“Are you in here, father?” he heard his elder son ask from an adjacent room. Thren held his anger in check.
“And if I was not?” he asked.
His son Randith entered from the other room. He looked much like his father, having the same sharp features, thin nose, and grim smile. His hair was brown like his mother’s, and that alone endeared him to Thren. They both wore the gray trousers and cloaks of their guild. A long rapier hung from one side of his belt, a dagger from the other. Randith’s blue eyes met his father’s.
“Then I’d kill you,” Randith said, a cocky grin pulling up the left side of his face.

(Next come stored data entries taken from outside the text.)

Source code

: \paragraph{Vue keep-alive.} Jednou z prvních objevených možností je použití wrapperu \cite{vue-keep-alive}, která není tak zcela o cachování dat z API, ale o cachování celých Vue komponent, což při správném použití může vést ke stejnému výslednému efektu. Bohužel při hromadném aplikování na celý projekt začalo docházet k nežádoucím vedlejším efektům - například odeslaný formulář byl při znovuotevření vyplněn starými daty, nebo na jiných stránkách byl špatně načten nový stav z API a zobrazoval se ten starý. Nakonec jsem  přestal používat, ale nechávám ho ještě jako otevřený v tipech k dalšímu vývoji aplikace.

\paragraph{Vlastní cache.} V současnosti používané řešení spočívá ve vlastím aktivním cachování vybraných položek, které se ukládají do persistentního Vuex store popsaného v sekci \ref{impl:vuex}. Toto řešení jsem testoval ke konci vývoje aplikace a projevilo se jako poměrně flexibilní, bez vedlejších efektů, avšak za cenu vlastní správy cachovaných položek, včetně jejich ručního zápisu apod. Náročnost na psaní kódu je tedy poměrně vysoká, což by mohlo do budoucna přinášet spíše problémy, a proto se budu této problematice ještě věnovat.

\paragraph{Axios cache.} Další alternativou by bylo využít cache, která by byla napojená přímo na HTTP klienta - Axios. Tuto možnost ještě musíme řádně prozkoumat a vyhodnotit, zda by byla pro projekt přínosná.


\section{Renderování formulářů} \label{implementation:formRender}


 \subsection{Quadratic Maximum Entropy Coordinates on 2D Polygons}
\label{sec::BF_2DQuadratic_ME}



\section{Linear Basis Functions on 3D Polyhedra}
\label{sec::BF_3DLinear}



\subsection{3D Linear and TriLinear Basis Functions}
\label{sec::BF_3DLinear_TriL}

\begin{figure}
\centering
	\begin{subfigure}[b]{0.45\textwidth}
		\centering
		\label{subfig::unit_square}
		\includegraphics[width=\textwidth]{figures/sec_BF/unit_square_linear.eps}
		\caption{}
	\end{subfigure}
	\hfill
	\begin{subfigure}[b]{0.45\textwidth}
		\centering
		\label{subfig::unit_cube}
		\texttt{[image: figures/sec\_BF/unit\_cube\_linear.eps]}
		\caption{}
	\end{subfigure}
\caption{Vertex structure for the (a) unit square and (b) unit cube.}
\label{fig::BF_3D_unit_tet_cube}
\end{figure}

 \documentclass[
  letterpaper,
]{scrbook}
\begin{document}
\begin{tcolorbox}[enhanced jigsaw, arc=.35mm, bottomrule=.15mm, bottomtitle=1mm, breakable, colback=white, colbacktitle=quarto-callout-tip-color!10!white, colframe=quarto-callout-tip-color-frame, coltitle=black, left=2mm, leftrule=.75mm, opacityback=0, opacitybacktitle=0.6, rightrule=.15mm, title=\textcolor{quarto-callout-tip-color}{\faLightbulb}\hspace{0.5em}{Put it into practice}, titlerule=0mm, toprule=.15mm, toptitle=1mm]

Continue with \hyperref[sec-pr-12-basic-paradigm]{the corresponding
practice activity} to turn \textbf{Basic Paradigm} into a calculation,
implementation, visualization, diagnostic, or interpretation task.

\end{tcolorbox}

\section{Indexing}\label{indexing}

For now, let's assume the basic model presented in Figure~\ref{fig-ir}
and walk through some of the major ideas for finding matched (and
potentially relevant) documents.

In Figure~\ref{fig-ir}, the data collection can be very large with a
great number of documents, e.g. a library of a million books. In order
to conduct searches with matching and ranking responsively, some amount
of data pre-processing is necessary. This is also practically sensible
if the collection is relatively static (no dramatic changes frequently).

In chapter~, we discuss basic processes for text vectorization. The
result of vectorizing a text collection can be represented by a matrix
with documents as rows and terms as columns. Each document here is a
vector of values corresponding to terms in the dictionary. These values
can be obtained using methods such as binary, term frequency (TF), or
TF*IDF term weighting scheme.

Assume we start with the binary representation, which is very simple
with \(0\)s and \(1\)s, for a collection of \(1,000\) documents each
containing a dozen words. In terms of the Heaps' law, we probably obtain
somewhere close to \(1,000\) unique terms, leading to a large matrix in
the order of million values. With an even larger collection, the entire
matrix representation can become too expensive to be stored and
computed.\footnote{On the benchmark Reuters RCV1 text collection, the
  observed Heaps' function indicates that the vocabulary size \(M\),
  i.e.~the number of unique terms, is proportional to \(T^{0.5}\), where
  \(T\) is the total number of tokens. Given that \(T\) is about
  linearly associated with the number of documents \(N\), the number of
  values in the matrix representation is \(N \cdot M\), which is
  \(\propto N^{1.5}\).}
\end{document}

“Where is the mage?” the guildmaster asked. “Connington’s men cut me with a toxin, and its effect is troublesome.”
Troublesome hardly described it, but Thren wouldn’t let his son know that. His flight from the mansion was a blur in his memory. The toxin had numbed his arm and made his entire side sting with pain. His neck muscles had fired off at random, and one of his knees kept locking up during his run. He had felt like a cripple as he fled through the alleyways of Veldaren, but the moon was waning and the streets empty, so none had seen his pathetic stumbling.
“Cregon isn’t here,” Randith said as he leaned toward his father’s exposed shoulder and examined the cut.
“Then go find him,” Thren said. “And where is Senke? He was supposed to bring me word from Gemcroft.”
“Maynard Gemcroft’s men fired arrows from their windows as we approached,” Randith said. He turned his back to his father and opened a few cupboards until he found a small black bottle. He popped the cork, but when he moved to pour it on his father’s cut, Thren yanked the bottle out of his hand.
“Why isn’t Senke here now?” Thren asked.
“I sent him away,” Randith said. “With war brewing, I figured it best he help protect our warehouses.”
Thren grunted as he dripped the brown liquid across the cut. When finished, he accepted some strips of cloth from his son and then tied them tight around the wound.